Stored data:
* * * *

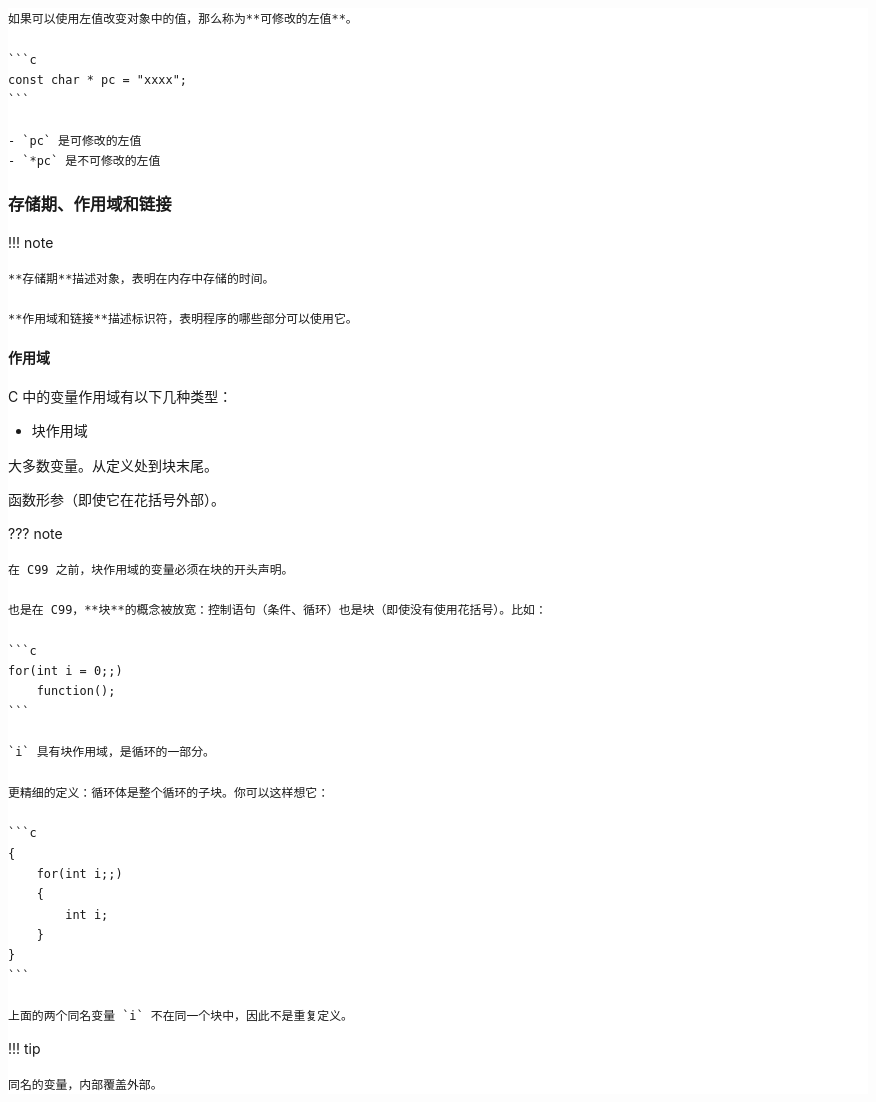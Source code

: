     如果可以使用左值改变对象中的值，那么称为**可修改的左值**。
    
    ```c
    const char * pc = "xxxx";
    ```
    
    - `pc` 是可修改的左值
    - `*pc` 是不可修改的左值


### 存储期、作用域和链接


!!! note
    
    **存储期**描述对象，表明在内存中存储的时间。
    
    **作用域和链接**描述标识符，表明程序的哪些部分可以使用它。


#### 作用域

C 中的变量作用域有以下几种类型：

-   块作用域

大多数变量。从定义处到块末尾。

函数形参（即使它在花括号外部）。


??? note

    在 C99 之前，块作用域的变量必须在块的开头声明。
    
    也是在 C99，**块**的概念被放宽：控制语句（条件、循环）也是块（即使没有使用花括号）。比如：
    
    ```c
    for(int i = 0;;)
        function();
    ```
    
    `i` 具有块作用域，是循环的一部分。
    
    更精细的定义：循环体是整个循环的子块。你可以这样想它：
    
    ```c
    {
        for(int i;;)
        {
            int i;
        }
    }
    ```
    
    上面的两个同名变量 `i` 不在同一个块中，因此不是重复定义。

!!! tip

    同名的变量，内部覆盖外部。

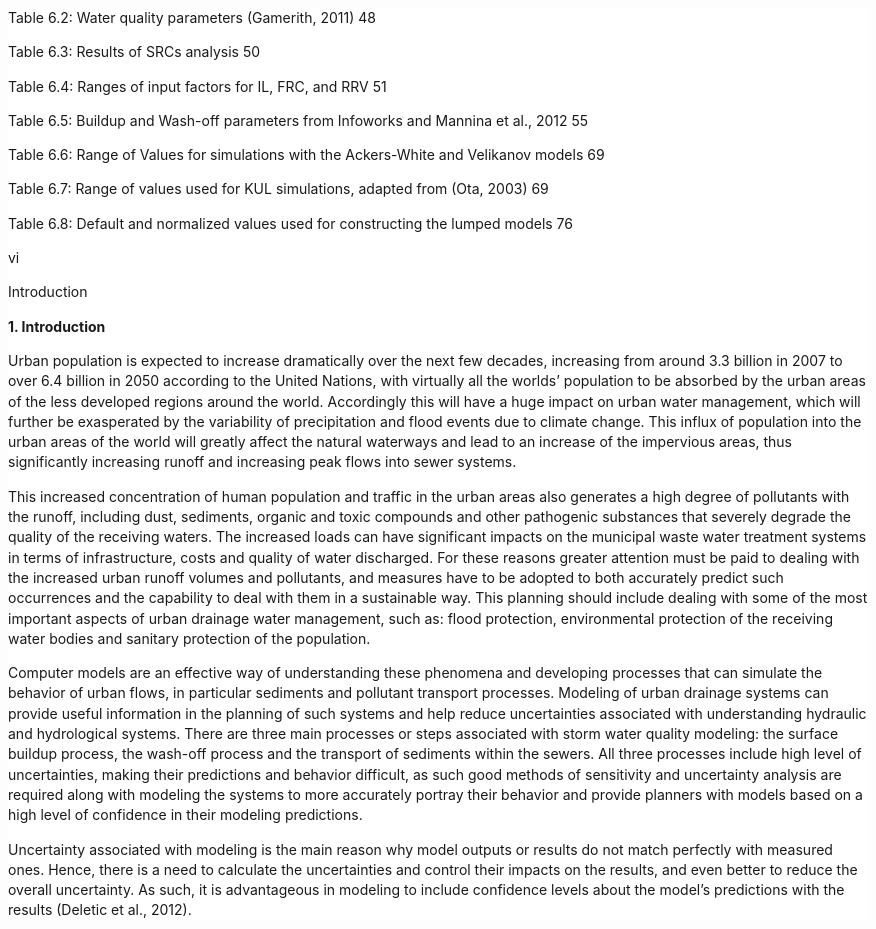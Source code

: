 Table 6.2: Water quality parameters (Gamerith, 2011) 48

Table 6.3: Results of SRCs analysis 50

Table 6.4: Ranges of input factors for IL, FRC, and RRV 51

Table 6.5: Buildup and Wash-off parameters from Infoworks and Mannina et al., 2012 55

Table 6.6: Range of Values for simulations with the Ackers-White and Velikanov models 69

Table 6.7: Range of values used for KUL simulations, adapted from (Ota, 2003) 69

Table 6.8: Default and normalized values used for constructing the lumped models 76

vi

Introduction

**1. Introduction**

Urban population is expected to increase dramatically over the next few decades, increasing from around 3.3 billion in 2007 to over 6.4 billion in 2050 according to the United Nations, with virtually all the worlds’ population to be absorbed by the urban areas of the less developed regions around the world. Accordingly this will have a huge impact on urban water management, which will further be exasperated by the variability of precipitation and flood events due to climate change. This influx of population into the urban areas of the world will greatly affect the natural waterways and lead to an increase of the impervious areas, thus significantly increasing runoff and increasing peak flows into sewer systems.

This increased concentration of human population and traffic in the urban areas also generates a high degree of pollutants with the runoff, including dust, sediments, organic and toxic compounds and other pathogenic substances that severely degrade the quality of the receiving waters. The increased loads can have significant impacts on the municipal waste water treatment systems in terms of infrastructure, costs and quality of water discharged. For these reasons greater attention must be paid to dealing with the increased urban runoff volumes and pollutants, and measures have to be adopted to both accurately predict such occurrences and the capability to deal with them in a sustainable way. This planning should include dealing with some of the most important aspects of urban drainage water management, such as: flood protection, environmental protection of the receiving water bodies and sanitary protection of the population.

Computer models are an effective way of understanding these phenomena and developing processes that can simulate the behavior of urban flows, in particular sediments and pollutant transport processes. Modeling of urban drainage systems can provide useful information in the planning of such systems and help reduce uncertainties associated with understanding hydraulic and hydrological systems. There are three main processes or steps associated with storm water quality modeling: the surface buildup process, the wash-off process and the transport of sediments within the sewers. All three processes include high level of uncertainties, making their predictions and behavior difficult, as such good methods of sensitivity and uncertainty analysis are required along with modeling the systems to more accurately portray their behavior and provide planners with models based on a high level of confidence in their modeling predictions.

Uncertainty associated with modeling is the main reason why model outputs or results do not match perfectly with measured ones. Hence, there is a need to calculate the uncertainties and control their impacts on the results, and even better to reduce the overall uncertainty. As such, it is advantageous in modeling to include confidence levels about the model’s predictions with the results (Deletic et al., 2012).
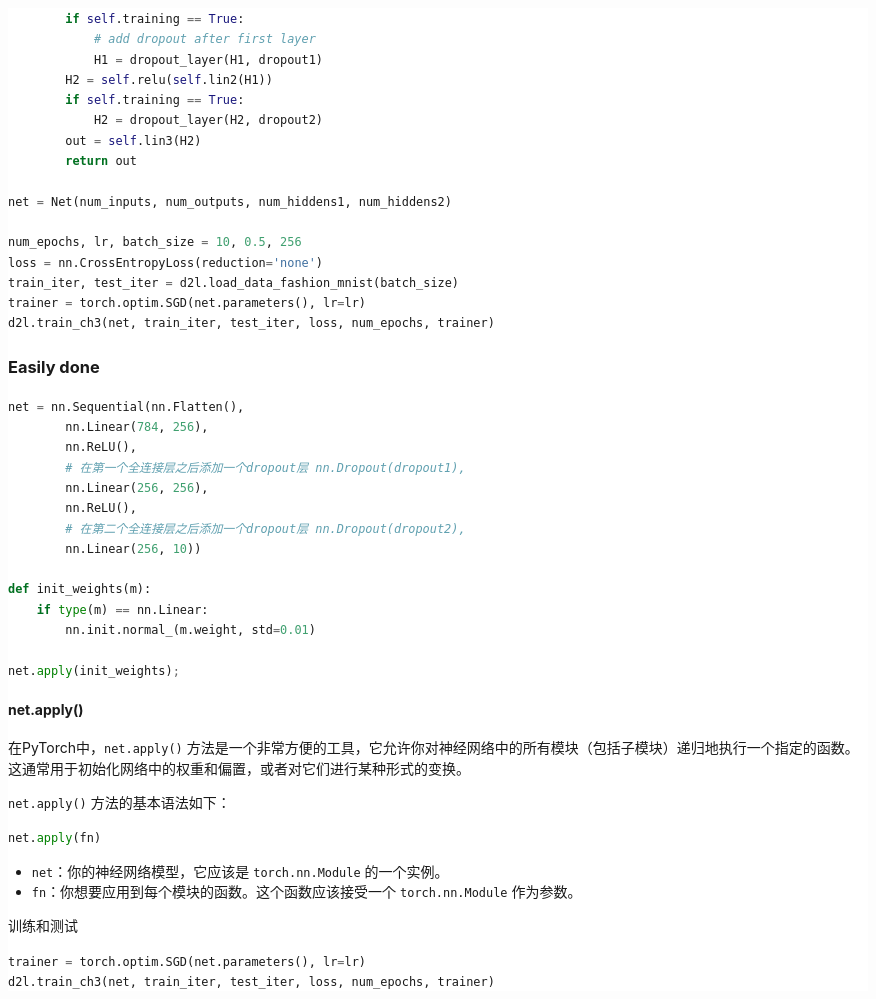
 ```py
        if self.training == True:
            # add dropout after first layer
            H1 = dropout_layer(H1, dropout1)
        H2 = self.relu(self.lin2(H1))
        if self.training == True:
            H2 = dropout_layer(H2, dropout2)
        out = self.lin3(H2)
        return out
    
net = Net(num_inputs, num_outputs, num_hiddens1, num_hiddens2)

num_epochs, lr, batch_size = 10, 0.5, 256
loss = nn.CrossEntropyLoss(reduction='none')
train_iter, test_iter = d2l.load_data_fashion_mnist(batch_size)
trainer = torch.optim.SGD(net.parameters(), lr=lr)
d2l.train_ch3(net, train_iter, test_iter, loss, num_epochs, trainer)
```

### Easily done
```py
net = nn.Sequential(nn.Flatten(),
        nn.Linear(784, 256),
        nn.ReLU(),
        # 在第一个全连接层之后添加一个dropout层 nn.Dropout(dropout1),
        nn.Linear(256, 256),
        nn.ReLU(),
        # 在第二个全连接层之后添加一个dropout层 nn.Dropout(dropout2),
        nn.Linear(256, 10))

def init_weights(m):
    if type(m) == nn.Linear:
        nn.init.normal_(m.weight, std=0.01)

net.apply(init_weights);
```
#### net.apply()

在PyTorch中，`net.apply()` 方法是一个非常方便的工具，它允许你对神经网络中的所有模块（包括子模块）递归地执行一个指定的函数。这通常用于初始化网络中的权重和偏置，或者对它们进行某种形式的变换。

`net.apply()` 方法的基本语法如下：
```python
net.apply(fn)
```
- `net`：你的神经网络模型，它应该是 `torch.nn.Module` 的一个实例。
- `fn`：你想要应用到每个模块的函数。这个函数应该接受一个 `torch.nn.Module` 作为参数。

训练和测试

```py
trainer = torch.optim.SGD(net.parameters(), lr=lr)
d2l.train_ch3(net, train_iter, test_iter, loss, num_epochs, trainer)
```
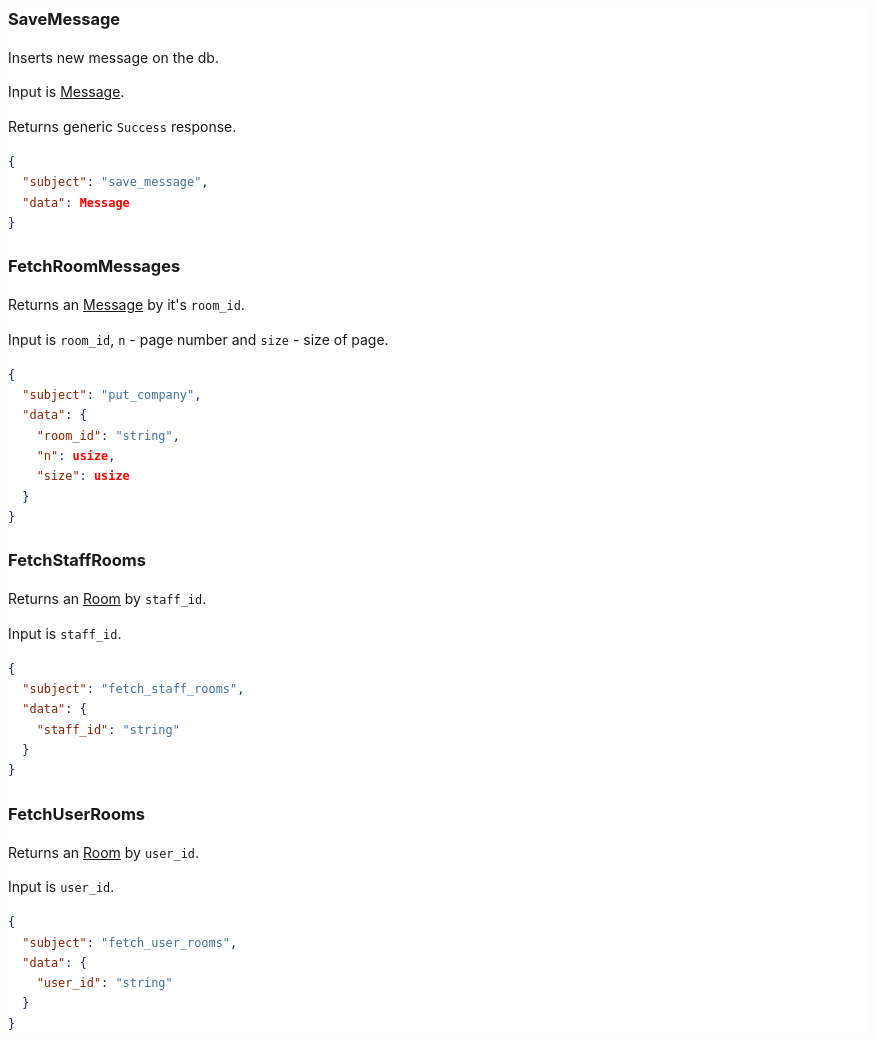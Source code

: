 ### SaveMessage

Inserts new message on the db.

Input is [Message](#message).

Returns generic `Success` response.

```json
{
  "subject": "save_message",
  "data": Message
}
```

### FetchRoomMessages

Returns an [Message](#message) by it's `room_id`.

Input is `room_id`, `n` - page number and `size` - size of page.

```json
{
  "subject": "put_company",
  "data": {
    "room_id": "string",
    "n": usize,
    "size": usize
  }
}
```

### FetchStaffRooms

Returns an [Room](#room) by `staff_id`.

Input is `staff_id`.

```json
{
  "subject": "fetch_staff_rooms",
  "data": {
    "staff_id": "string"
  }
}
```

### FetchUserRooms

Returns an [Room](#room) by `user_id`.

Input is `user_id`.

```json
{
  "subject": "fetch_user_rooms",
  "data": {
    "user_id": "string"
  }
}
```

* * * *

*The task*:
Wherever "Module" occurs in the records above, copy the line it sits in.

*Written answer*:
- `net`：你的神经网络模型，它应该是 `torch.nn.Module` 的一个实例。
- `fn`：你想要应用到每个模块的函数。这个函数应该接受一个 `torch.nn.Module` 作为参数。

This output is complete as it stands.